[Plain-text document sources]
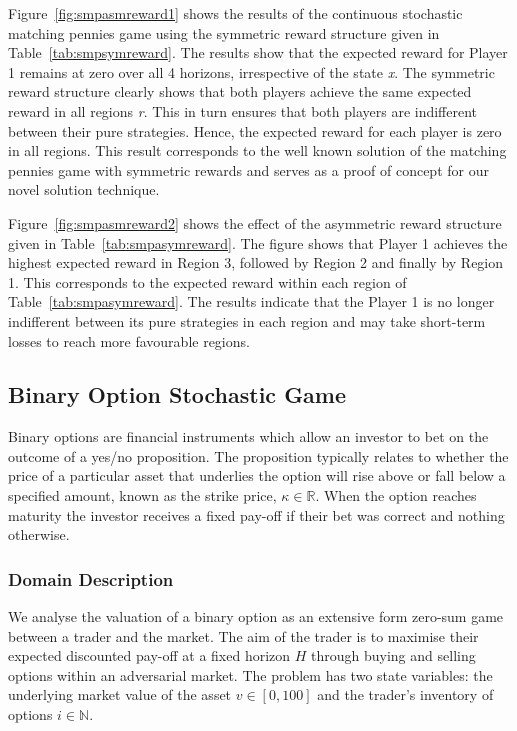 Figure~\eqref{fig:smpasmreward1} shows the results of the continuous
stochastic matching pennies game using the symmetric reward structure
given in Table~\ref{tab:smpsymreward}. The results show that the expected 
reward for Player 1 remains at zero over all 4 horizons, irrespective of the state \textit{x}. 
The symmetric reward structure clearly shows that both players achieve
the same expected reward in all regions \textit{r}. This in turn ensures that
both players are indifferent between their pure strategies. Hence, the expected reward 
for each player is zero in all regions. This result corresponds to the well known solution of the 
matching pennies game with symmetric rewards and serves as a proof of concept for 
our novel solution technique.

Figure~\eqref{fig:smpasmreward2} shows the effect of the asymmetric reward structure given in
Table~\ref{tab:smpasymreward}. The figure shows that Player 1 achieves the highest expected
reward in Region 3, followed by Region 2 and finally by Region 1. This corresponds
to the expected reward within each region of Table~\ref{tab:smpasymreward}. The results indicate 
that the Player 1 is no longer indifferent between its pure strategies in each region and may take short-term
losses to reach more favourable regions.

\subsection{Binary Option Stochastic Game}

Binary options are financial instruments which allow an investor to
bet on the outcome of a yes/no proposition. The proposition typically
relates to whether the price of a particular asset that underlies the option
will rise above or fall below a specified amount, known as the strike
price, $\kappa \in \mathbb{R}$. When the option reaches maturity the 
investor receives a fixed pay-off if their bet was correct and nothing otherwise.

\vspace{-1mm}

\subsubsection{Domain Description}

We analyse the valuation of a binary option as an extensive form
zero-sum game between a trader and the market. The aim of the trader
is to maximise their expected discounted pay-off at a fixed horizon $H$ 
through buying and selling options within an adversarial market. 
The problem has two state variables: the underlying market value of the asset
$v \in [0, 100]$ and the trader's inventory of options $i \in \mathbb{N}$.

» WORK ITEM
Return each full line of the entries that contains the word "within".

» EXERCISE OUTPUT
to the expected reward within each region of Table~\ref{tab:smpasymreward}. The results indicate 
through buying and selling options within an adversarial market. 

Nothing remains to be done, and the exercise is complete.